* **TRY IT**:
Copy nothing but the lines below running from the line containing "Exports all users" through the line containing "Exports all Entra", both end lines included.

* **SUPPLIED DATA**:
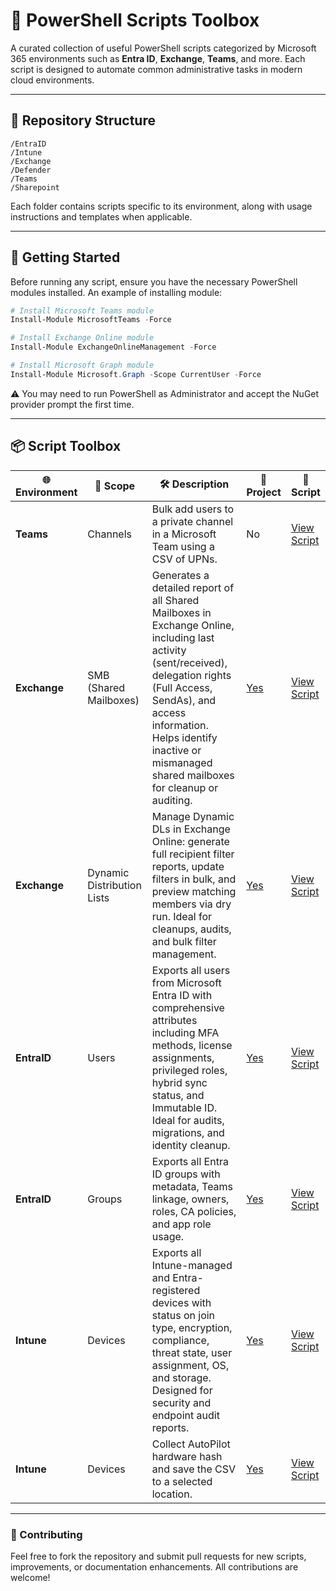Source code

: # 🧰 PowerShell Scripts Toolbox

A curated collection of useful PowerShell scripts categorized by Microsoft 365 environments such as **Entra ID**, **Exchange**, **Teams**, and more. Each script is designed to automate common administrative tasks in modern cloud environments.

---

## 📁 Repository Structure

```
/EntraID
/Intune
/Exchange
/Defender
/Teams
/Sharepoint
```


Each folder contains scripts specific to its environment, along with usage instructions and templates when applicable.

---

## 🚀 Getting Started

Before running any script, ensure you have the necessary PowerShell modules installed. An example of installing module:

```powershell
# Install Microsoft Teams module
Install-Module MicrosoftTeams -Force

# Install Exchange Online module
Install-Module ExchangeOnlineManagement -Force

# Install Microsoft Graph module
Install-Module Microsoft.Graph -Scope CurrentUser -Force
```
⚠️ You may need to run PowerShell as Administrator and accept the NuGet provider prompt the first time.

---

## 📦 Script Toolbox

| 🌐 Environment | 🎯 Scope                    | 🛠️ Description                                                                                                                               | 📁 Project | 📄 Script |
|----------------|----------------------------|----------------------------------------------------------------------------------------------------------------------------------------------|-------------|-----------|
| **Teams**      | Channels                   | Bulk add users to a private channel in a Microsoft Team using a CSV of UPNs.                                                                 | No          | [View Script](Teams/Teams_Add-Users-To-PrivateChannel.ps1) |
| **Exchange**   | SMB (Shared Mailboxes)     | Generates a detailed report of all Shared Mailboxes in Exchange Online, including last activity (sent/received), delegation rights (Full Access, SendAs), and access information. Helps identify inactive or mismanaged shared mailboxes for cleanup or auditing. | [Yes](https://github.com/gelndjj/_EXCHANGE_SMBsReport) | [View Script](https://github.com/gelndjj/_EXCHANGE_SMBsReport/blob/main/ExchangeSharedMailboxAudit.ps1) |
| **Exchange**   | Dynamic Distribution Lists | Manage Dynamic DLs in Exchange Online: generate full recipient filter reports, update filters in bulk, and preview matching members via dry run. Ideal for cleanups, audits, and bulk filter management. | [Yes](https://github.com/gelndjj/_EXCHANGE_DDLsFilterUpdate) | [View Script](https://github.com/gelndjj/_EXCHANGE_DDLsFilterUpdate/blob/main/DynamicDL_Updater.ps1) |
| **EntraID**    | Users                      | Exports all users from Microsoft Entra ID with comprehensive attributes including MFA methods, license assignments, privileged roles, hybrid sync status, and Immutable ID. Ideal for audits, migrations, and identity cleanup. | [Yes](https://github.com/gelndjj/_ENTRA_UserReport) | [View Script](https://github.com/gelndjj/_ENTRA_UserReport/blob/main/export_entraid_usrs.ps1) |
| **EntraID**    | Groups                     | Exports all Entra ID groups with metadata, Teams linkage, owners, roles, CA policies, and app role usage.                                  | [Yes](https://github.com/gelndjj/_ENTRA_GroupReport) | [View Script](https://github.com/gelndjj/_ENTRA_GroupReport/blob/main/EntraID_Groups_Report.ps1) |
| **Intune**    | Devices                    | Exports all Intune-managed and Entra-registered devices with status on join type, encryption, compliance, threat state, user assignment, OS, and storage. Designed for security and endpoint audit reports. | [Yes](https://github.com/gelndjj/_INTUNE_DevicesReport) | [View Script](https://github.com/gelndjj/_INTUNE_DevicesReport/blob/main/Intune_DevicePostureReport.ps1) |
| **Intune**     | Devices                    | Collect AutoPilot hardware hash and save the CSV to a selected location.                                                                    | [Yes](https://github.com/gelndjj/_INTUNE_Autopilot) | [View Script](https://github.com/gelndjj/_INTUNE_Autopilot/blob/main/autopilot_ONLINE.ps1) |

---

### 🤝 Contributing
Feel free to fork the repository and submit pull requests for new scripts, improvements, or documentation enhancements. All contributions are welcome!
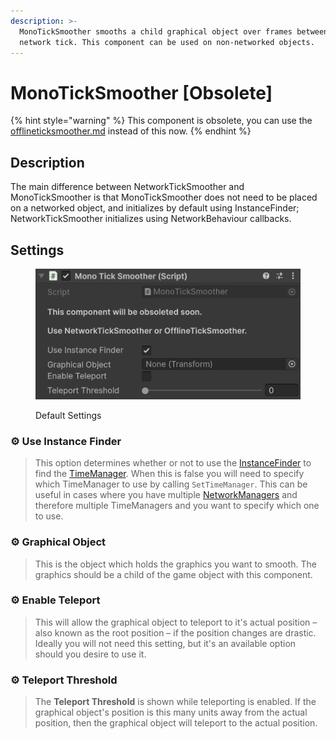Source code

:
 ```yaml
---
description: >-
  MonoTickSmoother smooths a child graphical object over frames between each
  network tick. This component can be used on non-networked objects.
---
```


# MonoTickSmoother \[Obsolete]

{% hint style="warning" %}
This component is obsolete, you can use the [offlineticksmoother.md](offlineticksmoother.md "mention") instead of this now.
{% endhint %}

## Description

The main difference between NetworkTickSmoother and MonoTickSmoother is that MonoTickSmoother does not need to be placed on a networked object, and initializes by default using InstanceFinder; NetworkTickSmoother initializes using NetworkBehaviour callbacks.

## Settings

<div align="left"><figure><img src="../../../.gitbook/assets/mono-tick-smoother-component.png" alt=""><figcaption><p>Default Settings</p></figcaption></figure></div>

### :gear:  **Use Instance Finder**

> This option determines whether or not to use the [InstanceFinder](../../../guides/features/instancefinder-guides.md) to find the [TimeManager](../managers/time-manager.md). When this is false you will need to specify which TimeManager to use by calling `SetTimeManager`. This can be useful in cases where you have multiple [NetworkManagers](../managers/network-manager.md) and therefore multiple TimeManagers and you want to specify which one to use.

### :gear:  **Graphical Object**

> This is the object which holds the graphics you want to smooth. The graphics should be a child of the game object with this component.

### :gear:  **Enable Teleport**

> This will allow the graphical object to teleport to it's actual position – also known as the root position – if the position changes are drastic. Ideally you will not need this setting, but it's an available option should you desire to use it.

### :gear:  **Teleport Threshold**

> The **Teleport Threshold** is shown while teleporting is enabled. If the graphical object's position is this many units away from the actual position, then the graphical object will teleport to the actual position.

* **SOLUTION FOR THIS PROBLEM**:
| **EntraID**    | Users                      | Exports all users from Microsoft Entra ID with comprehensive attributes including MFA methods, license assignments, privileged roles, hybrid sync status, and Immutable ID. Ideal for audits, migrations, and identity cleanup. | [Yes](https://github.com/gelndjj/_ENTRA_UserReport) | [View Script](https://github.com/gelndjj/_ENTRA_UserReport/blob/main/export_entraid_usrs.ps1) |
| **EntraID**    | Groups                     | Exports all Entra ID groups with metadata, Teams linkage, owners, roles, CA policies, and app role usage.                                  | [Yes](https://github.com/gelndjj/_ENTRA_GroupReport) | [View Script](https://github.com/gelndjj/_ENTRA_GroupReport/blob/main/EntraID_Groups_Report.ps1) |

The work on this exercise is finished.